Un prêtre de Hong-Kong

 

[1] La question demandait de commenter l’affirmation suivante : « De 1900 à 1945, le Japon a apporté à la Chine plus de bénéfices qu’il ne lui a causé de dommages. » D’un côté, la question invite à évoquer les atrocités commises par les Japonais en Chine, tandis qu’elle fait implicitement référence à un texte de Mao Zedong qui, compte tenu du fait que l’occupation japonaise a conduit à l’arrivée du parti communiste au pouvoir, estimait qu’elle présentait à ce titre « un bénéfice supérieur à ses inconvénients ».

[2] La presse étant présente sur les lieux de manifestation, durant l’année 2019 des images de manifestants ensanglantés et battus au sol par la police ont régulièrement été diffusées en direct.

[3] En octobre 2019, une adolescente a porté plainte accusant quatre officiers de l’avoir violée dans une station de police le 27 septembre. L’affaire n’a pas encore été jugée, mais en mai, le chef de la police, qui supervise à la fois les policiers accusés et ceux chargés de l’enquête, a annoncé qu’il y avait sans doute un mensonge dans le témoignage de la plaignante et qu’elle pourrait être poursuivie pour dénonciation calomnieuse.

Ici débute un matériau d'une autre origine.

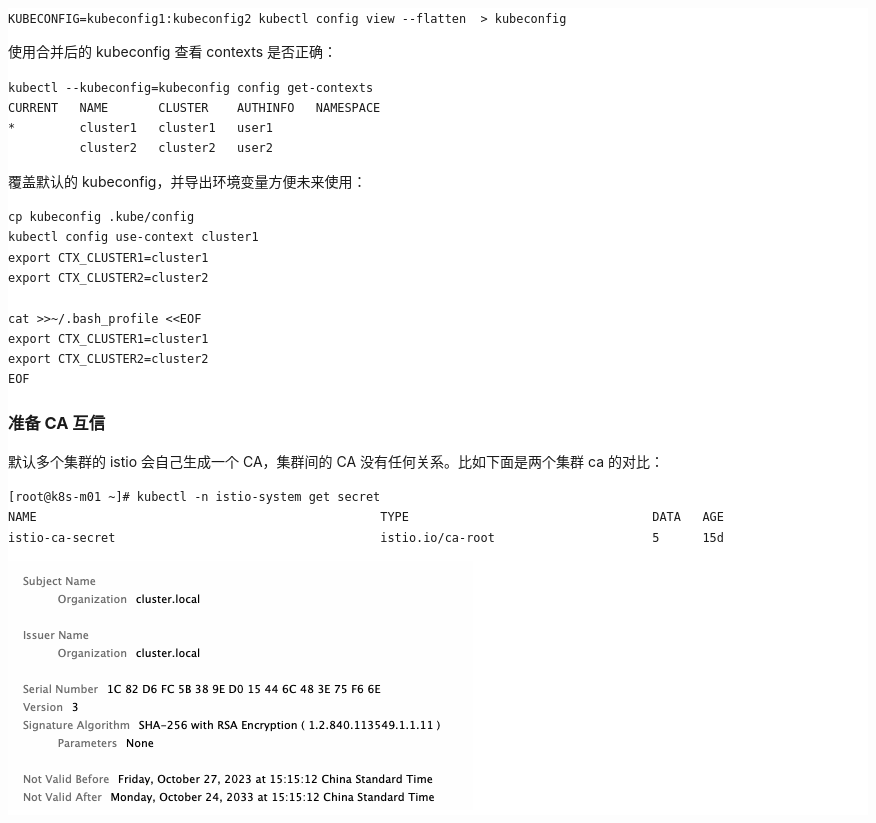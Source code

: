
 ```shell
KUBECONFIG=kubeconfig1:kubeconfig2 kubectl config view --flatten  > kubeconfig
```

使用合并后的 kubeconfig 查看 contexts 是否正确：

```shell
kubectl --kubeconfig=kubeconfig config get-contexts
CURRENT   NAME       CLUSTER    AUTHINFO   NAMESPACE
*         cluster1   cluster1   user1
          cluster2   cluster2   user2
```

覆盖默认的 kubeconfig，并导出环境变量方便未来使用：

```shell
cp kubeconfig .kube/config
kubectl config use-context cluster1
export CTX_CLUSTER1=cluster1
export CTX_CLUSTER2=cluster2

cat >>~/.bash_profile <<EOF
export CTX_CLUSTER1=cluster1
export CTX_CLUSTER2=cluster2
EOF
```



### 准备 CA 互信

默认多个集群的 istio 会自己生成一个 CA，集群间的 CA 没有任何关系。比如下面是两个集群 ca 的对比：

```shell
[root@k8s-m01 ~]# kubectl -n istio-system get secret
NAME                                                TYPE                                  DATA   AGE
istio-ca-secret                                     istio.io/ca-root                      5      15d
```

![image-20231111161855774](../../../pics/image-20231111161855774.png)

[4] Aux reproches de violences qui ont été filmées ou photographiées, et à la mort d’Alex Chow qui s’est tué le 8 novembre 2019 en chutant du troisième étage alors qu’il fuyait la police, les manifestants ajoutent des accusations sans preuves de meurtres par la police. Ils pensent notamment qu’il y a eu trois morts lors de l’attaque des passagers du métro par la police à la station Prince Edward le 31 août 2019. Cette attaque a fait dix blessés, mais les trois morts supposés, dont personne ne connaît l’identité, sont probablement une rumeur.